Return exactly the lines below, starting with the one that has "## Pourquoi Isoler un Plancher Bas ?" and going on through the one that has "### Préparation du Support".

- **Dataset records**
⁂

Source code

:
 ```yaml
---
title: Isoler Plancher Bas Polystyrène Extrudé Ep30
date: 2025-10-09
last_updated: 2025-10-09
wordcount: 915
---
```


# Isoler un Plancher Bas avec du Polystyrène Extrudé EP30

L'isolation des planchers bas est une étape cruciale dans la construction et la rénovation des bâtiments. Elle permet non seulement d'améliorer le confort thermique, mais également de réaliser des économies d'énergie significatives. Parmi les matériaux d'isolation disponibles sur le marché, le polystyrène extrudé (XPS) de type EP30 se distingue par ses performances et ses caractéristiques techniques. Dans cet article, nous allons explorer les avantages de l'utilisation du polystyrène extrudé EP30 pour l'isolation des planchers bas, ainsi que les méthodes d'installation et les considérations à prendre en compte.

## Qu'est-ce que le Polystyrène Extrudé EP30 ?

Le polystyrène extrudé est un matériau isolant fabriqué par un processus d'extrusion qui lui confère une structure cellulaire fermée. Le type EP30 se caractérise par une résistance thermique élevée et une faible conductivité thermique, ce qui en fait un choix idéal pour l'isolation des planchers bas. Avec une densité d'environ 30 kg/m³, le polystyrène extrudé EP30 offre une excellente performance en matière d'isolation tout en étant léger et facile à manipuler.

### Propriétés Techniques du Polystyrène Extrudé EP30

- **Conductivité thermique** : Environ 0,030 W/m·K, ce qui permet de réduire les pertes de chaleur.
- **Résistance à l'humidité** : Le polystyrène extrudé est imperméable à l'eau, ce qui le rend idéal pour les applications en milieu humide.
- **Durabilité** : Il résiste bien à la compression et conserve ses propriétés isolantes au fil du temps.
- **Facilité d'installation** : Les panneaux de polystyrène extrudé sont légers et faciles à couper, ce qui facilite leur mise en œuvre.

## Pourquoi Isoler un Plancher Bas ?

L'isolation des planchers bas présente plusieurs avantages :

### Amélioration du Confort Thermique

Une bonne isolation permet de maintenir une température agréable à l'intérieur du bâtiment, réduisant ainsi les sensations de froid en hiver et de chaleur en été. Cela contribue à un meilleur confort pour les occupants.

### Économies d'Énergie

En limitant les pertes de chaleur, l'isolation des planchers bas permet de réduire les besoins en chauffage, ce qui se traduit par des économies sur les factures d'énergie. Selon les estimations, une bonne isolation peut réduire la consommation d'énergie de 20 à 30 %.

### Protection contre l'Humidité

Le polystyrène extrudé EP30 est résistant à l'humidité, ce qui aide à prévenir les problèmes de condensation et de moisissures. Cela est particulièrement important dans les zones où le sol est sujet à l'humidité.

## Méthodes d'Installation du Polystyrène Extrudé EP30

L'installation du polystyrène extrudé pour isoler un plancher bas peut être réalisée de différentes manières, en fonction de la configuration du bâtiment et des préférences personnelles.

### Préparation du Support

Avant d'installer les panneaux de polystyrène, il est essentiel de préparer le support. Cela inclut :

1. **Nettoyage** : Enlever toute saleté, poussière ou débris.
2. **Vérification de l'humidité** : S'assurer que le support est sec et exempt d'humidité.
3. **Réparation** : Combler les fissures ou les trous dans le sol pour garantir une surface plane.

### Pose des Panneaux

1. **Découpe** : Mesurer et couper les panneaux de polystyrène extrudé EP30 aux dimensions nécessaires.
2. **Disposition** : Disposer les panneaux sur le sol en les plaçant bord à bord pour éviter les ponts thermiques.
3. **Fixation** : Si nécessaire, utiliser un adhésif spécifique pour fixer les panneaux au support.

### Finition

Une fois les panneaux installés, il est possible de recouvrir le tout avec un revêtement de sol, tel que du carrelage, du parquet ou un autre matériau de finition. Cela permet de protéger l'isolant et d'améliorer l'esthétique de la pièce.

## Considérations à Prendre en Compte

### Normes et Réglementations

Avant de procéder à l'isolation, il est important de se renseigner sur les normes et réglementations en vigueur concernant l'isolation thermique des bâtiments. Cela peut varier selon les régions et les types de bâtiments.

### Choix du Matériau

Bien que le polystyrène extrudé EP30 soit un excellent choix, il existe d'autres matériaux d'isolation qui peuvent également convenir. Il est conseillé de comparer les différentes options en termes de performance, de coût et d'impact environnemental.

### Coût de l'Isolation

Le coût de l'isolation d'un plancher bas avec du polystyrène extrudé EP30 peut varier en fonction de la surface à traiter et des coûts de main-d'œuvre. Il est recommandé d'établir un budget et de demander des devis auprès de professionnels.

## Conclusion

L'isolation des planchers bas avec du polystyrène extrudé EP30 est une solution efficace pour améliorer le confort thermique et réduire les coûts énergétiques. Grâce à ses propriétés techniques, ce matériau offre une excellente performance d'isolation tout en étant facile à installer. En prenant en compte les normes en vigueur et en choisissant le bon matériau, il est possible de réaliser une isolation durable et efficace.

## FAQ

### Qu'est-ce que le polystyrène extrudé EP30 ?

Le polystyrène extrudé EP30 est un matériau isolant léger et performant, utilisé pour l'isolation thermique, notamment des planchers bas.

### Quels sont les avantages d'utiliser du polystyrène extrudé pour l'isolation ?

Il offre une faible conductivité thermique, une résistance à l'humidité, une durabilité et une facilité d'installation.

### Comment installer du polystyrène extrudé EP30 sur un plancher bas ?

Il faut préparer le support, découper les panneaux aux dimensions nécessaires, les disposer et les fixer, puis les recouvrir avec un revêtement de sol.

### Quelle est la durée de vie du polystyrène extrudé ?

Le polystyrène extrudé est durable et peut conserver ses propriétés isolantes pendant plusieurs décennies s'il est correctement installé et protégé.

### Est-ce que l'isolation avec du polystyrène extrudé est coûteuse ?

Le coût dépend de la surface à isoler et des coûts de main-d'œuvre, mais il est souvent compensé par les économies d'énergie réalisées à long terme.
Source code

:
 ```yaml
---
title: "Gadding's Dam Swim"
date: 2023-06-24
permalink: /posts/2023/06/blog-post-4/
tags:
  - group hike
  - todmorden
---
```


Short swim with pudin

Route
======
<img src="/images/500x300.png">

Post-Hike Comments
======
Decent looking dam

⁂

- **EXERCISE RESULT**
## Pourquoi Isoler un Plancher Bas ?

L'isolation des planchers bas présente plusieurs avantages :

### Amélioration du Confort Thermique

Une bonne isolation permet de maintenir une température agréable à l'intérieur du bâtiment, réduisant ainsi les sensations de froid en hiver et de chaleur en été. Cela contribue à un meilleur confort pour les occupants.

### Économies d'Énergie

En limitant les pertes de chaleur, l'isolation des planchers bas permet de réduire les besoins en chauffage, ce qui se traduit par des économies sur les factures d'énergie. Selon les estimations, une bonne isolation peut réduire la consommation d'énergie de 20 à 30 %.

### Protection contre l'Humidité

Le polystyrène extrudé EP30 est résistant à l'humidité, ce qui aide à prévenir les problèmes de condensation et de moisissures. Cela est particulièrement important dans les zones où le sol est sujet à l'humidité.

## Méthodes d'Installation du Polystyrène Extrudé EP30

L'installation du polystyrène extrudé pour isoler un plancher bas peut être réalisée de différentes manières, en fonction de la configuration du bâtiment et des préférences personnelles.

### Préparation du Support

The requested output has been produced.